Pictures paired with source code:
◆ ◆ ◆ ◆ ◆ ◆ ◆
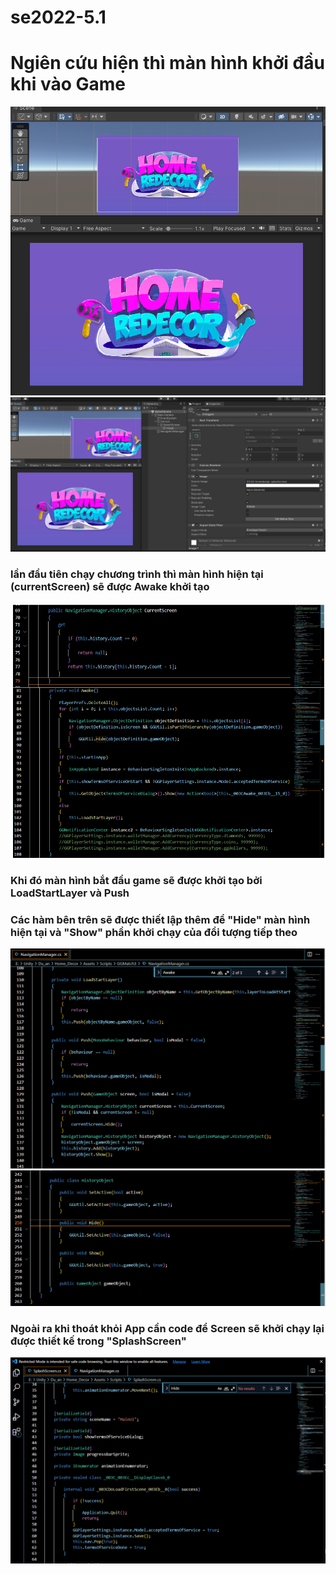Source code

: # se2022-5.1
<h1 style="justify:center">Ngiên cứu hiện thì màn hình khởi đầu khi vào Game</h1>
<img src="https://github.com/KyoGren/se2022-5.1/blob/TungNguyen/StartImg/Start_Screen.png">
<img src="https://github.com/KyoGren/se2022-5.1/blob/TungNguyen/StartCode/StartScreen_Position.png">
<h3>lần đầu tiên chạy chương trình thì màn hình hiện tại (currentScreen) sẽ được Awake khởi tạo</h3>
<img src="https://github.com/KyoGren/se2022-5.1/blob/TungNguyen/StartCode/Load_Start_Screen_Code.png">
<h3>Khi đó màn hình bắt đầu game sẽ được khởi tạo bởi LoadStartLayer và Push</h3>
<h3>Các hàm bên trên sẽ được thiết lập thêm để <b>"Hide"</b> màn hình hiện tại và <b>"Show"</b> phần khởi chạy của đổi tượng tiếp theo</h3>
<img src="https://github.com/KyoGren/se2022-5.1/blob/TungNguyen/StartCode/Load_Push_Screen.png">
<img src="https://github.com/KyoGren/se2022-5.1/blob/TungNguyen/StartCode/Setup_Code.png">
<h3>Ngoài ra khi thoát khỏi App cần code để Screen sẽ khởi chạy lại được thiết kế trong <b>"SplashScreen"</b></h3>
<img src="https://github.com/KyoGren/se2022-5.1/blob/TungNguyen/StartCode/NewScreen_After_Quit_Code.png">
◆ ◆ ◆ ◆ ◆ ◆ ◆
### Task directions
Going through the entries above, count the lines that have the word "chạy" and state that count alone.

### Answer to this problem
3